> PROBLEM REQUIREMENTS
Repeat the lines below exactly as they appear, but leave out the images.

> Recorded data

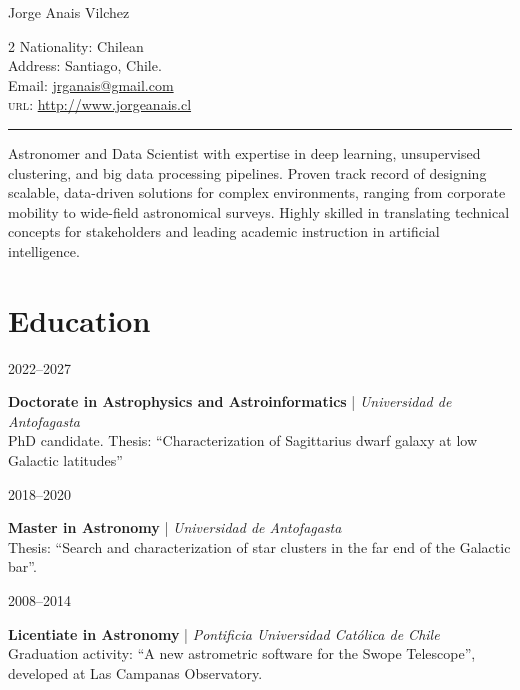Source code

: \documentclass[10pt, a4paper]{article}
\newlength{\datebox}
\newlength{\textbox}
\newcommand{\eduitem}[4]{
    \noindent
    \parbox[t]{\datebox}{#1}%
    \parbox[t]{\textbox}{
        \textbf{\textcolor{ViridianGreen}{#2}} | \textit{#3}\\
        \textcolor{Jet}{\small #4}
    }\par\vspace{0.35cm}
}
\begin{document}
{\LARGE \textcolor{DarkCornflowerBlue}{Jorge Anais Vilchez}} \\

\begin{minipage}{\linewidth}
\begin{multicols}{2}
Nationality: Chilean\\
Address: Santiago, Chile.\\
\vfill\eject
Email: \href{mailto:jrganais@gmail.com}{jrganais@gmail.com}\\
\textsc{url}: \href{http://www.jorgeanais.cl}{http://www.jorgeanais.cl}\\
\end{multicols}
\end{minipage}

\hrule
\vspace{0.3cm}

\begin{flushright}
  \begin{minipage}{15cm}
  \textcolor{Jet}{\small Astronomer and Data Scientist with expertise in deep learning, unsupervised clustering, and big data processing pipelines. Proven track record of designing scalable, data-driven solutions for complex environments, ranging from corporate mobility to wide-field astronomical surveys. Highly skilled in translating technical concepts for stakeholders and leading academic instruction in artificial intelligence.}
  \end{minipage}
\end{flushright}

\section*{Education}
\eduitem{2022--2027}{Doctorate in Astrophysics and Astroinformatics}{Universidad de Antofagasta}{PhD candidate. Thesis: \enquote{Characterization of Sagittarius dwarf galaxy at low Galactic latitudes}}
\eduitem{2018--2020}{Master in Astronomy}{Universidad de Antofagasta}{Thesis: \enquote{Search and characterization of star clusters in the far end of the Galactic bar}.}
\eduitem{2008--2014}{Licentiate in Astronomy}{Pontificia Universidad Católica de Chile}{Graduation activity: \enquote{A new astrometric software for the Swope Telescope}, developed at Las Campanas Observatory.}
\end{document}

> EXERCISE SOLUTION
Source code

: \documentclass[10pt, a4paper]{article}
\newlength{\datebox}
\newlength{\textbox}
\newcommand{\eduitem}[4]{
    \noindent
    \parbox[t]{\datebox}{#1}%
    \parbox[t]{\textbox}{
        \textbf{\textcolor{ViridianGreen}{#2}} | \textit{#3}\\
        \textcolor{Jet}{\small #4}
    }\par\vspace{0.35cm}
}
\begin{document}
{\LARGE \textcolor{DarkCornflowerBlue}{Jorge Anais Vilchez}} \\

\begin{minipage}{\linewidth}
\begin{multicols}{2}
Nationality: Chilean\\
Address: Santiago, Chile.\\
\vfill\eject
Email: \href{mailto:jrganais@gmail.com}{jrganais@gmail.com}\\
\textsc{url}: \href{http://www.jorgeanais.cl}{http://www.jorgeanais.cl}\\
\end{multicols}
\end{minipage}

\hrule
\vspace{0.3cm}

\begin{flushright}
  \begin{minipage}{15cm}
  \textcolor{Jet}{\small Astronomer and Data Scientist with expertise in deep learning, unsupervised clustering, and big data processing pipelines. Proven track record of designing scalable, data-driven solutions for complex environments, ranging from corporate mobility to wide-field astronomical surveys. Highly skilled in translating technical concepts for stakeholders and leading academic instruction in artificial intelligence.}
  \end{minipage}
\end{flushright}

\section*{Education}
\eduitem{2022--2027}{Doctorate in Astrophysics and Astroinformatics}{Universidad de Antofagasta}{PhD candidate. Thesis: \enquote{Characterization of Sagittarius dwarf galaxy at low Galactic latitudes}}
\eduitem{2018--2020}{Master in Astronomy}{Universidad de Antofagasta}{Thesis: \enquote{Search and characterization of star clusters in the far end of the Galactic bar}.}
\eduitem{2008--2014}{Licentiate in Astronomy}{Pontificia Universidad Católica de Chile}{Graduation activity: \enquote{A new astrometric software for the Swope Telescope}, developed at Las Campanas Observatory.}
\end{document}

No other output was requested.